**Plain-text document sources**
———

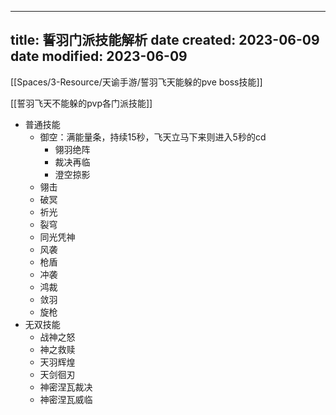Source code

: 
---
title: 誓羽门派技能解析
date created: 2023-06-09
date modified: 2023-06-09
---

[[Spaces/3-Resource/天谕手游/誓羽飞天能躲的pve boss技能]]

[[誓羽飞天不能躲的pvp各门派技能]]

- 普通技能
	- 御空：满能量条，持续15秒，飞天立马下来则进入5秒的cd
		- 翎羽绝阵
		- 裁决再临
		- 澄空掠影
	- 翎击
	- 破冥
	- 祈光
	- 裂穹
	- 同光凭神
	- 风袭
	- 枪盾
	- 冲袭
	- 鸿裁
	- 敛羽
	- 旋枪
- 无双技能
	- 战神之怒
	- 神之救赎
	- 天羽辉煌
	- 天剑徊刃
	- 神密涅瓦裁决
	- 神密涅瓦威临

———

**Exercise objective**
Across the entries, how many lines contain "date"? Reply with the number only.

**Result**
2